(Rendered images with source text)
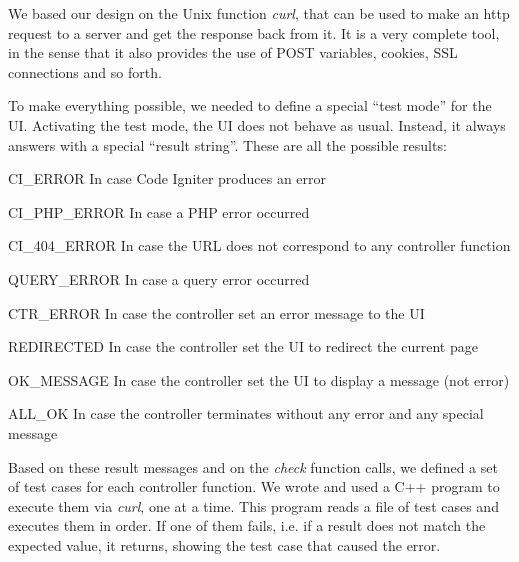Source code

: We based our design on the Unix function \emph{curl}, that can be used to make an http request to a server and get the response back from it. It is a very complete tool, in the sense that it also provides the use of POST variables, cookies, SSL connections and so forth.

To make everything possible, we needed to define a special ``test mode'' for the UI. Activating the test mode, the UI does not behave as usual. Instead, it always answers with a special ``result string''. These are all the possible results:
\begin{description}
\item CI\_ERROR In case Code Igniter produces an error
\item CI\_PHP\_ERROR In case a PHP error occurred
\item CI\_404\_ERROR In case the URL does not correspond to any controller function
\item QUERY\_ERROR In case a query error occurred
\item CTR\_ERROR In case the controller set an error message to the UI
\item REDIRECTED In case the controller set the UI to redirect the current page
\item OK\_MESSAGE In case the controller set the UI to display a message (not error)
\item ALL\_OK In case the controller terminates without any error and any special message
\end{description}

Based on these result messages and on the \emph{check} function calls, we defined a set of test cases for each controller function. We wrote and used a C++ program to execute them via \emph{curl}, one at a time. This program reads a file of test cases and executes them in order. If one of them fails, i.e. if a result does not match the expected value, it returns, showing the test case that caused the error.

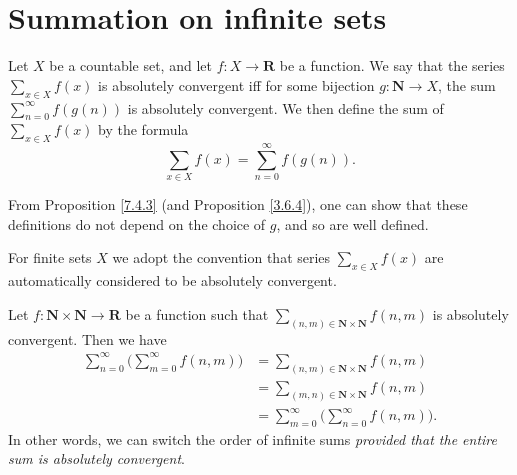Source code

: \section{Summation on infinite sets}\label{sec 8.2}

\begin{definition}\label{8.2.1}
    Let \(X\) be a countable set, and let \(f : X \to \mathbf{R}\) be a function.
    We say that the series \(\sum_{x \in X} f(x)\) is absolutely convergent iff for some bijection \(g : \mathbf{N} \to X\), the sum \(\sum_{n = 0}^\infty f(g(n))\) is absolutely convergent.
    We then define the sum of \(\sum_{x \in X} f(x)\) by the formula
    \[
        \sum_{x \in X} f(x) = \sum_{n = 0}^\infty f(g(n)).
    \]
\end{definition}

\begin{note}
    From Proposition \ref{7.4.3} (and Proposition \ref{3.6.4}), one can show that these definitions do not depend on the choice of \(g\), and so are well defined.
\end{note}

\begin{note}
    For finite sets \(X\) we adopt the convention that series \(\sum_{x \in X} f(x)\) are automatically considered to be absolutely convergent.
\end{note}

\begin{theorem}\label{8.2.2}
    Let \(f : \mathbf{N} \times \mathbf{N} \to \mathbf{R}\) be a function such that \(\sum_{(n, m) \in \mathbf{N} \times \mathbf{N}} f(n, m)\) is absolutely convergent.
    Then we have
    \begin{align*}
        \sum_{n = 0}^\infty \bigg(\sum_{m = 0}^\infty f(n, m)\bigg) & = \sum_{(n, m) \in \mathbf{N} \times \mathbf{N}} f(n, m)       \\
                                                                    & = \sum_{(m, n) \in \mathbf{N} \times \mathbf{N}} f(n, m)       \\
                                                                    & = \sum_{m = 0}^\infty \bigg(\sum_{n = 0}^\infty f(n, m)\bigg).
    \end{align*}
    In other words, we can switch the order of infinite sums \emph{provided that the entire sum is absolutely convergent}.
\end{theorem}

--

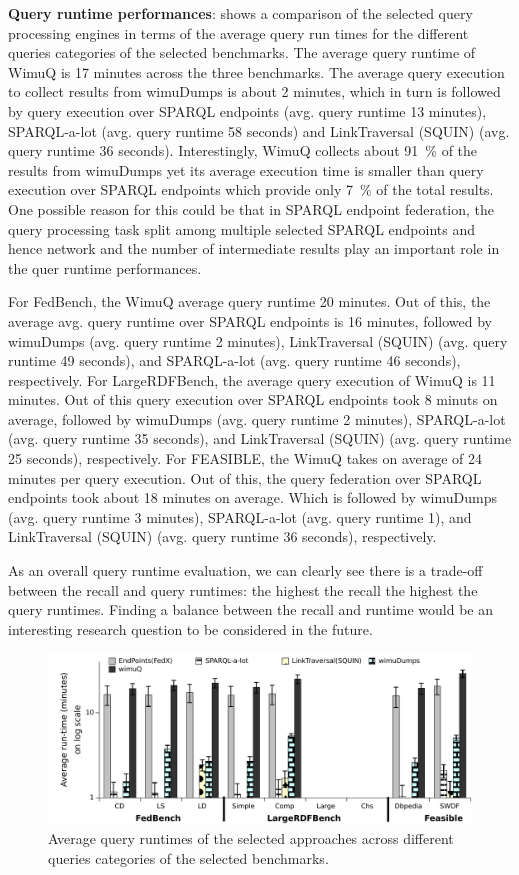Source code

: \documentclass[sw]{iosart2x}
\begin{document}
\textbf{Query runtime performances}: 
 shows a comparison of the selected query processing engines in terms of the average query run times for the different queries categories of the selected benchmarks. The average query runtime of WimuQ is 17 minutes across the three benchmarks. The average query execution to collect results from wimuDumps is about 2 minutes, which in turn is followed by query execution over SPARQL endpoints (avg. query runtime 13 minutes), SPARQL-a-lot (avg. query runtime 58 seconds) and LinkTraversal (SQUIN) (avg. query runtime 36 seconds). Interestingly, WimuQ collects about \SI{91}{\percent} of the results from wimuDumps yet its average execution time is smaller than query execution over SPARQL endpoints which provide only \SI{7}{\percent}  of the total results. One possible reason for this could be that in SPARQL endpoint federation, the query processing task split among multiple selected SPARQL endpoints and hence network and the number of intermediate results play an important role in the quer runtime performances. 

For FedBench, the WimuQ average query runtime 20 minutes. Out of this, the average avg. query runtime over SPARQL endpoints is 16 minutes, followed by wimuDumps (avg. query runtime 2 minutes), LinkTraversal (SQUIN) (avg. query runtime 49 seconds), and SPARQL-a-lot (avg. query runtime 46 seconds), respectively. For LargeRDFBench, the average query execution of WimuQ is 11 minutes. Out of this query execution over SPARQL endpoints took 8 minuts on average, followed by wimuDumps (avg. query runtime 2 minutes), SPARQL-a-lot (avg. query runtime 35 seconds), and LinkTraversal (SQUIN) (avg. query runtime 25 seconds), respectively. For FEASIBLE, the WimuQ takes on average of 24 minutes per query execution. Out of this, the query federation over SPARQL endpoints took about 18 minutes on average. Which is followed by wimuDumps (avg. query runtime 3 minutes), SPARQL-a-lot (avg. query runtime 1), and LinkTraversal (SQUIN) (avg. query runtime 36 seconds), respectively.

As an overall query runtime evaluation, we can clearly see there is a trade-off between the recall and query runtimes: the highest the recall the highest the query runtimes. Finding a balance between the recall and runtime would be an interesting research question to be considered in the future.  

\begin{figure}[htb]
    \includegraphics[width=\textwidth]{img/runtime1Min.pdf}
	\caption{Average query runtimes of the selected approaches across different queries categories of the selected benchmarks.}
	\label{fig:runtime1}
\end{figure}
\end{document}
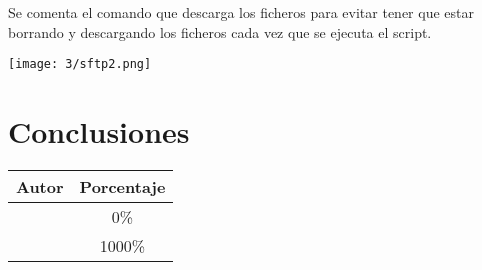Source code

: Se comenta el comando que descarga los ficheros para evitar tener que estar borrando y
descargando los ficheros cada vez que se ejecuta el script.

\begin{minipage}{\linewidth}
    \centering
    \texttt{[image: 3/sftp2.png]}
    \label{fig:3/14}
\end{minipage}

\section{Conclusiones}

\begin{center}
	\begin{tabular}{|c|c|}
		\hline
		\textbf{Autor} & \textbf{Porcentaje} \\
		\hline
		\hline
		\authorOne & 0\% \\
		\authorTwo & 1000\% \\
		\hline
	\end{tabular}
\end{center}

> [Required action]: Whenever a line includes the word "sets", pull it out of the entries.

> [Answer to this exercise]:
: \section{Summation on infinite sets}\label{sec 8.2}
    For finite sets \(X\) we adopt the convention that series \(\sum_{x \in X} f(x)\) are automatically considered to be absolutely convergent.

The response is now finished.